The code of ethics contains general principles that guide and influence decision-making. Every new employee in an organization receives the code of ethics that they must consent to for them to be considered as members of the organization (Hill, Jones, ; Schilling, 2014). The code of ethics contains the principles, ethical values, and ideals that guide the behavior of every member of an organization. In contrast, the code of conduct details the particular laws appropriate for specific areas of an organization that employees must observe. They identify the acceptable or prohibited behavior as a requirement for current employment. It provides the laws that enforce the code of ethics.

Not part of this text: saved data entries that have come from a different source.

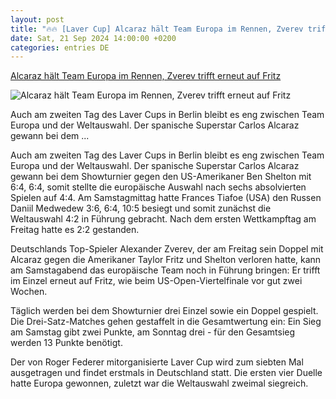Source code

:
 ```yaml
---
layout: post
title: "🔥🔥 [Laver Cup] Alcaraz hält Team Europa im Rennen, Zverev trifft erneut auf Fritz"
date: Sat, 21 Sep 2024 14:00:00 +0200
categories: entries DE
---
```

[Alcaraz hält Team Europa im Rennen, Zverev trifft erneut auf Fritz](https://www.rbb24.de/sport/beitrag/2024/09/tennis-laver-cup-berlin-tag-zwei-uber-arena-team-europa-welt.html)

![Alcaraz hält Team Europa im Rennen, Zverev trifft erneut auf Fritz](https://www.rbb24.de/content/dam/rbb/rbb/rbb24/2024/2024_09/imago-images/Alcaraz.png.png/size=708x398.png)

Auch am zweiten Tag des Laver Cups in Berlin bleibt es eng zwischen Team Europa und der Weltauswahl. Der spanische Superstar Carlos Alcaraz gewann bei dem ...

Auch am zweiten Tag des Laver Cups in Berlin bleibt es eng zwischen Team Europa und der Weltauswahl. Der spanische Superstar Carlos Alcaraz gewann bei dem Showturnier gegen den US-Amerikaner Ben Shelton mit 6:4, 6:4, somit stellte die europäische Auswahl nach sechs absolvierten Spielen auf 4:4. Am Samstagmittag hatte Frances Tiafoe (USA) den Russen Daniil Medwedew 3:6, 6:4, 10:5 besiegt und somit zunächst die Weltauswahl 4:2 in Führung gebracht. Nach dem ersten Wettkampftag am Freitag hatte es 2:2 gestanden.

Deutschlands Top-Spieler Alexander Zverev, der am Freitag sein Doppel mit Alcaraz gegen die Amerikaner Taylor Fritz und Shelton verloren hatte, kann am Samstagabend das europäische Team noch in Führung bringen: Er trifft im Einzel erneut auf Fritz, wie beim US-Open-Viertelfinale vor gut zwei Wochen.



Täglich werden bei dem Showturnier drei Einzel sowie ein Doppel gespielt. Die Drei-Satz-Matches gehen gestaffelt in die Gesamtwertung ein: Ein Sieg am Samstag gibt zwei Punkte, am Sonntag drei - für den Gesamtsieg werden 13 Punkte benötigt.



Der von Roger Federer mitorganisierte Laver Cup wird zum siebten Mal ausgetragen und findet erstmals in Deutschland statt. Die ersten vier Duelle hatte Europa gewonnen, zuletzt war die Weltauswahl zweimal siegreich.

The code of ethics and code of conduct differ in various aspects. Their differences arise in their nature and scope, length, and disclosure. The first difference arises in their nature and scope. Both the code of ethics and code of conduct regulate behavior in different ways. The code of ethics provides an acceptable set of values and decision-making strategies that assist employees to make informed, independent decision on the right courses of action. On the contrary, the code of conduct outlines the organization’s expectations of employees as it identifies the acceptable and prohibited actions.
The second differentiating element of is the length of the code of ethics and code of conduct. The code of ethics is short since it outlines the ethical values and principles that guide the behavior of employees. On the other hand, the code of conduct is more detailed and long. It provides the laws which detail the contents of the code of ethics (Baporikar, 2017). The last distinguishing factor of the code of ethics and code of conduct is the disclosure. The code of ethics of every organization is available to the general public. Every potential employee can easily find the code of ethics of any business. Conversely, the code of conduct is accessible by the employees of an organization. This document is comprehensive and can only be enforced within the premises of the business.

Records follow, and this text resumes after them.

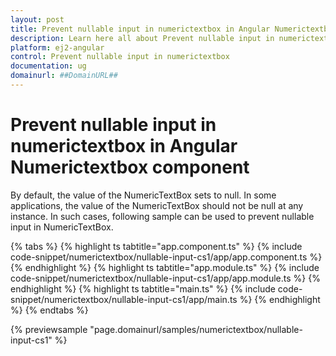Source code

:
 ```yaml
---
layout: post
title: Prevent nullable input in numerictextbox in Angular Numerictextbox component | Syncfusion
description: Learn here all about Prevent nullable input in numerictextbox in Syncfusion Angular Numerictextbox component of Syncfusion Essential JS 2 and more.
platform: ej2-angular
control: Prevent nullable input in numerictextbox 
documentation: ug
domainurl: ##DomainURL##
---
```


# Prevent nullable input in numerictextbox in Angular Numerictextbox component

By default, the value of the NumericTextBox sets to null. In some applications, the value of the NumericTextBox should not be null at any instance. In such cases, following sample can be used to prevent nullable input in NumericTextBox.

{% tabs %}
{% highlight ts tabtitle="app.component.ts" %}
{% include code-snippet/numerictextbox/nullable-input-cs1/app/app.component.ts %}
{% endhighlight %}
{% highlight ts tabtitle="app.module.ts" %}
{% include code-snippet/numerictextbox/nullable-input-cs1/app/app.module.ts %}
{% endhighlight %}
{% highlight ts tabtitle="main.ts" %}
{% include code-snippet/numerictextbox/nullable-input-cs1/app/main.ts %}
{% endhighlight %}
{% endtabs %}
  
{% previewsample "page.domainurl/samples/numerictextbox/nullable-input-cs1" %}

The code of conduct and code of ethics serve different roles in organizations. The code of ethics serves to define the professionalism standards, value-based ethics, and complying with the law. The code of ethics shows the level of responsibility of a company, discourages ‘innocent’ violation of ethics, and shows customers the level of the organization’s integrity (Hill ; Jones, 2008). Also, it is a reference point when taking corrective action.
The purpose of a code of conduct is to provide employees with the legal and ethical framework that influences their commitment and performance to the entity’s internal control system. It is important to have a code of conduct because it protects intellectual property, identifies disciplinary actions for violating the code of conduct, and guides in the use of business assets and resources (Wulf, 2011). Also, it serves to protect the company’s confidential information and it shows compliance with the government’s legal framework.
Ethical Hiring Decisions
Human resource professionals have a great duty of ethical, moral, and legal responsibilities. While discharging their recruiting, training, appraisal, and termination duties, they have to consider numerous ethical implications. The hiring process comprises the most ethical scenarios facing human resource experts. They have to ensure transparency, maintain ethics in job adverts, and ensure fairness in their selection process.
Transparency in the hiring process is crucial in determining whether a job applicant will accept employment or not. An interviewer has to provide prospective employees with accurate information about the company and the job. Withholding such crucial information means that candidates make wrong judgments about the work conditions, job title, and the current and future business prospects. The second ethical consideration during hiring is the job advertisement. Human resource professionals must provide accurate information on the competencies, roles, and responsibilities of the position advertised (Nguyen, 2013). Any internal job advertisements should be made when all personnel are present to avoid excluding others from the position.
Third, the selection process presents another ethical dilemma during the hiring process. Human resource managers should avoid placing themselves in situations that present over-promising employment opportunities. They must scrutinize thoroughly all referrals to ensure that they are qualified and competent to perform the job. Hiring individuals on a merit basis shows the extent that an organization values integrity and ethical standards (Nguyen, 2013). Another ethical consideration during the hiring process is consistency. Hiring managers always have two qualified candidates for a position. They have to justify their reason for selecting one candidate over the other. They should ensure that their decision complies with ethical principles.